De Barranquilla au monde
Tout au long de la nuit, Shakira a évolué entre les sons qui définissent sa carrière : la salsa, le reggaetón et le pop-rock, tout en tissant des rappels visuels aux époques antérieures. Les écrans ont projeté des images d’archives pendant « Pies Descalzos », ancrant le spectacle dans ses origines.
Puis vinrent les succès mondiaux.
« Hips Don't Lie » a fait bouger toute la plage, tandis que « Waka Waka (This Time for Africa) » a clôturé le spectacle juste après 1 heure du matin, transformant les derniers instants en un bonheur commun qui a laissé une sensation chaleureuse dans l'air.
Un jeu de puissance touristique
Le concert n'était pas seulement une étape culturelle, c'était une étape économique. Les autorités locales estiment que l'événement a généré environ 800 millions de reais (environ 161 millions de dollars), bénéficiant aux hôtels, restaurants et services de voyage de la ville.
Rio s'est penché sur ces performances à grande échelle ces dernières années, avec des artistes comme Madonna et Lady Gaga attirant également des foules massives sur le même front de mer. La stratégie fonctionne : une attention mondiale, des hôtels bondés et un regain d’intérêt pour la ville en tant que destination.

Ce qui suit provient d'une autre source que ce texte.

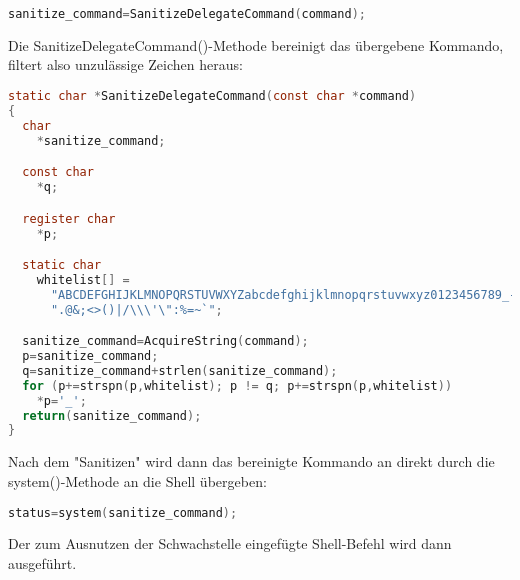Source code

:\begin{lstlisting}[firstnumber=395, language=C, caption=magick/delegate.c Aufruf SanitizeDelegateCommand(),label={lst:lstlisting}]
  sanitize_command=SanitizeDelegateCommand(command);
\end{lstlisting}
\vspace{5mm}

Die SanitizeDelegateCommand()-Methode bereinigt das übergebene Kommando, filtert also unzulässige Zeichen heraus:\\

\begin{lstlisting}[firstnumber=322, language=C, caption=magick/delegate.c SanitizieDelegateCommand(),label={lst:lstlisting}]
static char *SanitizeDelegateCommand(const char *command)
{
  char
    *sanitize_command;

  const char
    *q;

  register char
    *p;

  static char
    whitelist[] =
      "ABCDEFGHIJKLMNOPQRSTUVWXYZabcdefghijklmnopqrstuvwxyz0123456789_- "
      ".@&;<>()|/\\\'\":%=~`";

  sanitize_command=AcquireString(command);
  p=sanitize_command;
  q=sanitize_command+strlen(sanitize_command);
  for (p+=strspn(p,whitelist); p != q; p+=strspn(p,whitelist))
    *p='_';
  return(sanitize_command);
}
\end{lstlisting}
\vspace{5mm}

Nach dem "Sanitizen" wird dann das bereinigte Kommando an direkt durch die system()-Methode an die Shell übergeben:\\

\begin{lstlisting}[firstnumber=402, language=C, caption=magick/delegate.c Aufruf system(),label={lst:lstlisting}]
  status=system(sanitize_command);
\end{lstlisting}
\vspace{5mm}

Der zum Ausnutzen der Schwachstelle eingefügte Shell-Befehl wird dann ausgeführt.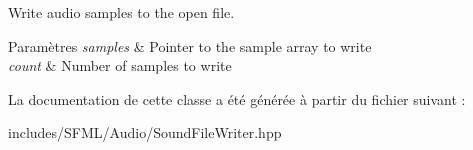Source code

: Write audio samples to the open file. 


\begin{DoxyParams}{Paramètres}
{\em samples} & Pointer to the sample array to write \\
\hline
{\em count} & Number of samples to write \\
\hline
\end{DoxyParams}


La documentation de cette classe a été générée à partir du fichier suivant \+:\begin{DoxyCompactItemize}
\item 
includes/\+S\+F\+M\+L/\+Audio/Sound\+File\+Writer.\+hpp\end{DoxyCompactItemize}
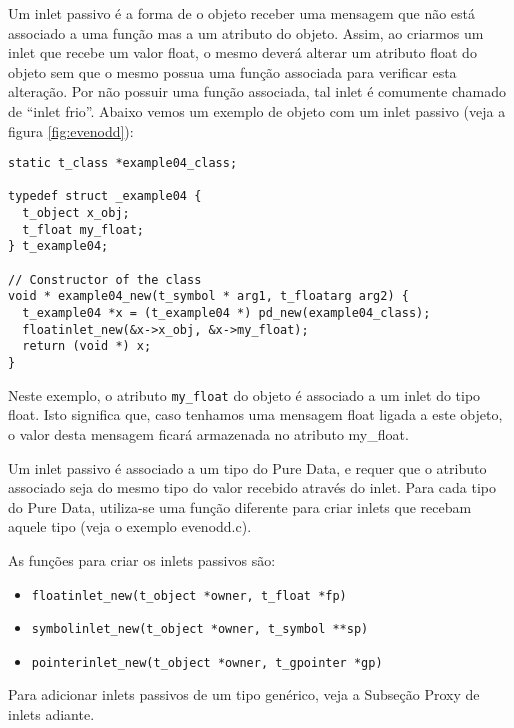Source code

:Um inlet passivo é a forma de o objeto receber uma mensagem que não está
associado a uma função mas a um atributo do objeto.
Assim, ao criarmos um inlet que recebe um valor float, o mesmo deverá alterar um
atributo float do objeto sem que o mesmo possua uma função associada para
verificar esta alteração.
Por não possuir uma função associada, tal inlet é comumente chamado de ``inlet
frio''.
Abaixo vemos um exemplo de objeto com um inlet passivo (veja a figura
\ref{fig:evenodd}):

\begin{lstlisting}[caption=Exemplo de inlet passivo]
static t_class *example04_class;

typedef struct _example04 {
  t_object x_obj;
  t_float my_float;
} t_example04;

// Constructor of the class
void * example04_new(t_symbol * arg1, t_floatarg arg2) {
  t_example04 *x = (t_example04 *) pd_new(example04_class);
  floatinlet_new(&x->x_obj, &x->my_float);
  return (void *) x;
}
\end{lstlisting}

Neste exemplo, o atributo \texttt{my\_float} do objeto é associado a um inlet do
tipo float.
Isto  significa que, caso tenhamos uma mensagem float ligada a este objeto, o valor
desta mensagem ficará armazenada no atributo my\_float.

Um inlet passivo é associado a um tipo do Pure Data, e requer que o atributo
associado seja do mesmo tipo do valor recebido através do inlet.
Para cada tipo do Pure Data, utiliza-se uma função diferente para criar inlets
que recebam aquele tipo (veja o exemplo evenodd.c).

As funções para criar os inlets passivos são:

\begin{itemize}
\item \texttt{floatinlet\_new(t\_object *owner, t\_float *fp)}
\item \texttt{symbolinlet\_new(t\_object *owner, t\_symbol **sp)}
\item \texttt{pointerinlet\_new(t\_object *owner, t\_gpointer *gp)}
\end{itemize}

Para adicionar inlets passivos de um tipo genérico, veja a Subseção Proxy de inlets
adiante.



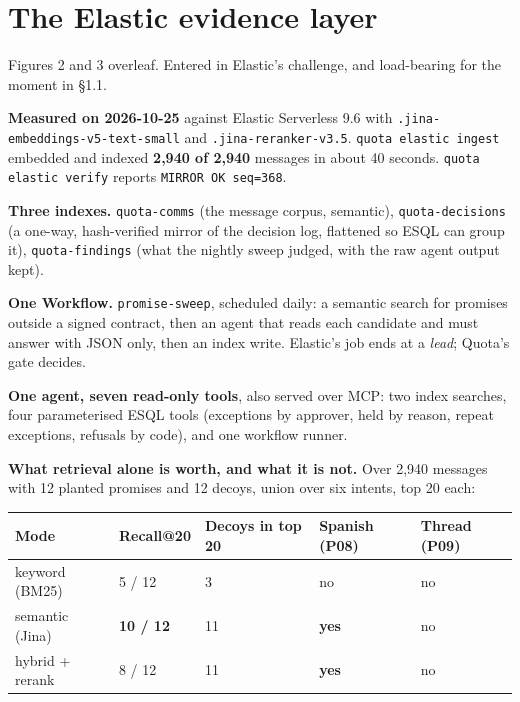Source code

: \documentclass[10pt,a4paper]{article}
\newcommand{\gy}[1]{{\color{qgrey}#1}}
\newcommand{\code}[1]{{\small\texttt{#1}}}
\newcommand{\lead}[1]{{\color{qgrey}\small #1}}
\begin{document}
\section{The Elastic evidence layer}

\lead{Figures 2 and 3 overleaf. Entered in Elastic's challenge, and load-bearing for the moment in \S1.1.}

\begin{elasticbox}
\textbf{Measured on 2026-10-25} against Elastic Serverless 9.6 with \code{.jina-embeddings-v5-text-small} and \code{.jina-reranker-v3.5}. \code{quota elastic ingest} embedded and indexed \textbf{2{,}940 of 2{,}940} messages in about 40 seconds. \code{quota elastic verify} reports \code{MIRROR OK seq=368}.
\end{elasticbox}

\textbf{Three indexes.} \code{quota-comms} \gy{(the message corpus, semantic)}, \code{quota-decisions} \gy{(a one-way, hash-verified mirror of the decision log, flattened so ES\textbar{}QL can group it)}, \code{quota-findings} \gy{(what the nightly sweep judged, with the raw agent output kept)}.

\textbf{One Workflow.} \code{promise-sweep}, scheduled daily: a semantic search for promises outside a signed contract, then an agent that reads each candidate and must answer with JSON only, then an index write. Elastic's job ends at a \emph{lead}; Quota's gate decides.

\textbf{One agent, seven read-only tools}, also served over MCP: two index searches, four parameterised ES\textbar{}QL tools \gy{(exceptions by approver, held by reason, repeat exceptions, refusals by code)}, and one workflow runner.

\textbf{What retrieval alone is worth, and what it is not.} Over 2{,}940 messages with 12 planted promises and 12 decoys, union over six intents, top 20 each:

\begin{tabularx}{\textwidth}{@{}p{34mm}p{24mm}p{30mm}p{24mm}X@{}}
\toprule
\textbf{Mode} & \textbf{Recall@20} & \textbf{Decoys in top 20} & \textbf{Spanish (P08)} & \textbf{Thread (P09)}\\
\midrule
keyword \gy{(BM25)} & 5 / 12 & 3 & no & no\\
semantic \gy{(Jina)} & \textbf{10 / 12} & 11 & \textbf{yes} & no\\
hybrid + rerank & 8 / 12 & 11 & \textbf{yes} & no\\
\bottomrule
\end{tabularx}
\end{document}
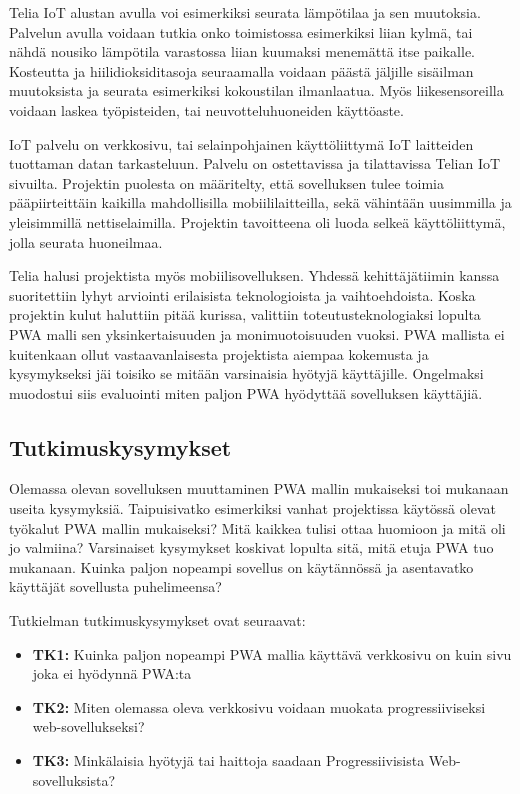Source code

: \documentclass{tktltiki}
\begin{document}
Telia IoT alustan avulla voi esimerkiksi seurata lämpötilaa ja sen muutoksia. Palvelun avulla voidaan tutkia onko toimistossa esimerkiksi liian kylmä, tai nähdä nousiko lämpötila varastossa liian kuumaksi menemättä itse paikalle. Kosteutta ja hiilidioksiditasoja seuraamalla voidaan päästä jäljille sisäilman muutoksista ja seurata esimerkiksi kokoustilan ilmanlaatua. Myös liikesensoreilla voidaan laskea työpisteiden, tai neuvotteluhuoneiden käyttöaste. 

IoT palvelu on verkkosivu, tai selainpohjainen käyttöliittymä IoT laitteiden tuottaman datan tarkasteluun. Palvelu on ostettavissa ja tilattavissa Telian IoT sivuilta. Projektin puolesta on määritelty, että sovelluksen tulee toimia pääpiirteittäin kaikilla mahdollisilla mobiililaitteilla, sekä vähintään uusimmilla ja yleisimmillä nettiselaimilla. Projektin tavoitteena oli luoda selkeä käyttöliittymä, jolla seurata huoneilmaa. 

Telia halusi projektista myös mobiilisovelluksen. Yhdessä kehittäjätiimin kanssa suoritettiin lyhyt arviointi erilaisista teknologioista ja vaihtoehdoista. Koska projektin kulut haluttiin pitää kurissa, valittiin toteutusteknologiaksi lopulta PWA malli sen yksinkertaisuuden ja monimuotoisuuden vuoksi. PWA mallista ei kuitenkaan ollut vastaavanlaisesta projektista aiempaa kokemusta ja kysymykseksi jäi toisiko se mitään varsinaisia hyötyjä käyttäjille. Ongelmaksi muodostui siis evaluointi miten paljon PWA hyödyttää sovelluksen käyttäjiä.

\subsection{Tutkimuskysymykset}

Olemassa olevan sovelluksen muuttaminen PWA mallin mukaiseksi toi mukanaan useita kysymyksiä. Taipuisivatko esimerkiksi vanhat projektissa käytössä olevat työkalut PWA mallin mukaiseksi? Mitä kaikkea tulisi ottaa huomioon ja mitä oli jo valmiina? Varsinaiset kysymykset koskivat lopulta sitä, mitä etuja PWA tuo mukanaan. Kuinka paljon nopeampi sovellus on käytännössä ja asentavatko käyttäjät sovellusta puhelimeensa?

Tutkielman tutkimuskysymykset ovat seuraavat:

\begin{itemize}
  \item \textbf{TK1:} Kuinka paljon nopeampi PWA mallia käyttävä verkkosivu on kuin sivu joka ei hyödynnä PWA:ta
  \item \textbf{TK2:} Miten olemassa oleva verkkosivu voidaan muokata progressiiviseksi web-sovellukseksi?
  \item \textbf{TK3:} Minkälaisia hyötyjä tai haittoja saadaan Progressiivisista Web-sovelluksista? 
\end{itemize}
\end{document}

Les organisateurs affirment que « Todo Mundo no Rio » devrait se poursuivre au moins jusqu’en 2028.
Plus qu'un concert
À un moment donné, Shakira s’est arrêtée pour admirer la vue, des millions de fans s’étendant sur le sable, et a qualifié cela de « magique ». Et quand vous regardez une mer de gens aussi massive, c’était vraiment un spectacle magique à voir.
Le temps d’une nuit, les frontières se sont estompées. Langues mélangées. Une pop star colombienne était au centre de tout cela, soutenue par des icônes brésiliennes, se produisant devant un public représentant bien plus d'un pays.
Et pendant quelques heures, Copacabana n’était pas qu’une plage. C’était la piste de danse la plus bruyante et la plus unifiée de la planète.